A Pre-Solstice Note:

It’s been a busy time.  We spend hours making cheese and are barely keeping up with the demand.  This is a good thing.  We sold over 25lbs of Feta this weekend!  Also a ton of cream cheese and some hard cheeses.  I have a 5month old cheese now.  My babies are growing up.

Some exciting news for July.  We have been invited to join the Elizabeth Celtic festival.  It is a 2 day event with long hours.  There will be thousands of people coming and hundreds of vendors.  We will be spending the night.  A tent with a cot is provided, also a fridge for some limited storage.  We are allowed to sell ready-to-eat food, so I am making soda bread to put the cream cheese on.  I’m probably going to make salads with my feta cheese on them.

Ron and I used to do renaissance fairs with our children so we are familiar with the era we will be in.  Side bar:  our daughter would dress as a boy because girls of that time were expected to be home makers.  Boring…….

The Cotswold will be ready in time for the festival.   Farmers’ cheddar, along with the Cotswold were common cheeses in that time.  Both of these cheeses work well on hot or cold sandwiches as well as crackers.  (or mom’s personal favorite, a chunk of cheese and a pickle.)

Thanks for the suggestions for flavors for the cream cheese, we will be sampling some of the more popular mixes, and will let you all decide.

Again, thank you all for joining us at the markets; it has been a blast to share this journey with you all.  Stay tuned as we move to the next phase.
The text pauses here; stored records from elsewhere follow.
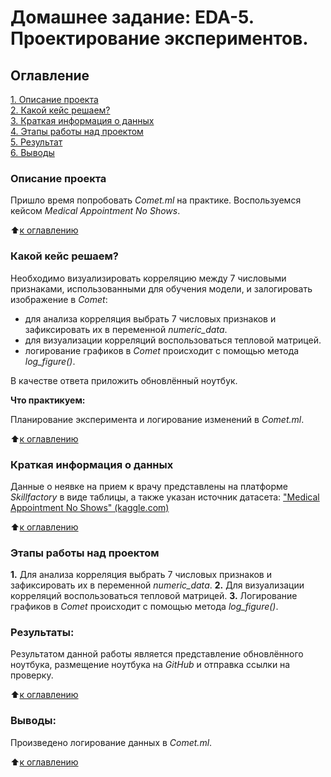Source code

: # Домашнее задание: EDA-5. Проектирование экспериментов.

## Оглавление
[1. Описание проекта](https://github.com/Ekaterina-1989/SF_Data_Science/blob/main/SkillFactory/EDA/EDA-5.%20Проектирование%20экспериментов/Практика.%20Проектирование%20экспериментов/README.md#Описание-проекта)   
[2. Какой кейс решаем?](https://github.com/Ekaterina-1989/SF_Data_Science/blob/main/SkillFactory/EDA/EDA-5.%20Проектирование%20экспериментов/Практика.%20Проектирование%20экспериментов/README.md#Какой-кейс-решаем)   
[3. Краткая информация о данных](https://github.com/Ekaterina-1989/SF_Data_Science/blob/main/SkillFactory/EDA/EDA-5.%20Проектирование%20экспериментов/Практика.%20Проектирование%20экспериментов/README.md#Краткая-информация-о-данных)   
[4. Этапы работы над проектом](https://github.com/Ekaterina-1989/SF_Data_Science/blob/main/SkillFactory/EDA/EDA-5.%20Проектирование%20экспериментов/Практика.%20Проектирование%20экспериментов/README.md#Этапы-работы-над-проектом)   
[5. Результат](https://github.com/Ekaterina-1989/SF_Data_Science/blob/main/SkillFactory/EDA/EDA-5.%20Проектирование%20экспериментов/Практика.%20Проектирование%20экспериментов/README.md#Результат)   
[6. Выводы](https://github.com/Ekaterina-1989/SF_Data_Science/blob/main/SkillFactory/EDA/EDA-5.%20Проектирование%20экспериментов/Практика.%20Проектирование%20экспериментов/README.md#Выводы)   


### Описание проекта
Пришло время попробовать *Comet.ml* на практике. Воспользуемся кейсом *Medical Appointment No Shows*.

:arrow_up:[к оглавлению](https://github.com/Ekaterina-1989/SF_Data_Science/blob/main/SkillFactory/EDA/EDA-5.%20Проектирование%20экспериментов/Практика.%20Проектирование%20экспериментов/README.md#Оглавление)  


### Какой кейс решаем?   
Необходимо визуализировать корреляцию между 7 числовыми признаками, использованными для обучения модели, и залогировать изображение в *Comet*:

* для анализа корреляция выбрать 7 числовых признаков и зафиксировать их в переменной *numeric_datа*.
* для визуализации корреляций воспользоваться тепловой матрицей.
* логирование графиков в *Comet* происходит с помощью метода *log_figure()*.

В качестве ответа приложить обновлённый ноутбук.

**Что практикуем:**   

Планирование эксперимента и логирование изменений в *Comet.ml*.

:arrow_up:[к оглавлению](https://github.com/Ekaterina-1989/SF_Data_Science/blob/main/SkillFactory/EDA/EDA-5.%20Проектирование%20экспериментов/Практика.%20Проектирование%20экспериментов/README.md#Оглавление)  


### Краткая информация о данных   
Данные о неявке на прием к врачу представлены на платформе *Skillfactory* в виде таблицы, а также указан источник датасета: ["Medical Appointment No Shows" (kaggle.com)](https://www.kaggle.com/datasets/joniarroba/noshowappointments)

:arrow_up:[к оглавлению](https://github.com/Ekaterina-1989/SF_Data_Science/blob/main/SkillFactory/EDA/EDA-5.%20Проектирование%20экспериментов/Практика.%20Проектирование%20экспериментов/README.md#Оглавление)  


### Этапы работы над проектом
**1.** Для анализа корреляция выбрать 7 числовых признаков и зафиксировать их в переменной *numeric_datа*.
**2.** Для визуализации корреляций воспользоваться тепловой матрицей.
**3.** Логирование графиков в *Comet* происходит с помощью метода *log_figure()*.


### Результаты:
Результатом данной работы является представление обновлённого ноутбука, размещение ноутбука на *GitHub* и отправка ссылки на проверку.   

:arrow_up:[к оглавлению](https://github.com/Ekaterina-1989/SF_Data_Science/blob/main/SkillFactory/EDA/EDA-5.%20Проектирование%20экспериментов/Практика.%20Проектирование%20экспериментов/README.md#Оглавление)  


### Выводы:
Произведено логирование данных в *Comet.ml*.

:arrow_up:[к оглавлению](https://github.com/Ekaterina-1989/SF_Data_Science/blob/main/SkillFactory/EDA/EDA-5.%20Проектирование%20экспериментов/Практика.%20Проектирование%20экспериментов/README.md#Оглавление)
5 thoughts on “A Pre-Solstice Note:

  1. George

    Very nice!
    Now tell me, assuming similar rules for the solstice as for new moon/full moon planting, fishing or hair cutting, are your supposed to start a new cheese on the solstice, or are you supposed to cut the cheese on a solstice? (Assuming also that cutting a large wheel is done when the cheese is “done”.)

    1. Pamela

      I have not heard rules for cheese on Solstice. If you end up doing any research and you find anything, please let me know.

  2. George

    RFK (Request for knowledge): If you would be so kind as to perhaps give a cheesey explanation: I have some limburger in the refrigerator. This is not a joke, even though it may sound like one: How can you tell when limburger has gone bad?

    Now I know what you are thinking. The joke answer would be something like “When it starts to smell good”. Limburger may have the reputation of being the worst smelling cheese in the world, but it isn’t really. To complicate things, I understand Limburger can become discolored in various ways, and still be quite good.

    I once bought some green goat cheese, and I tell you honestly, I have always wondered whether it had gone bad. It smelled terrible, and it was green. But then, it was green goat cheese. But was it supposed to have been that green? And fuzzy?

    1. Pamela

      George, if your cheese, any cheese has a strong ammonia smell or smells like metal, throw it away. Did you taste the green goat cheese? smell it? unless it has a bleu cheese mold added, it probably should not have been fuzzy.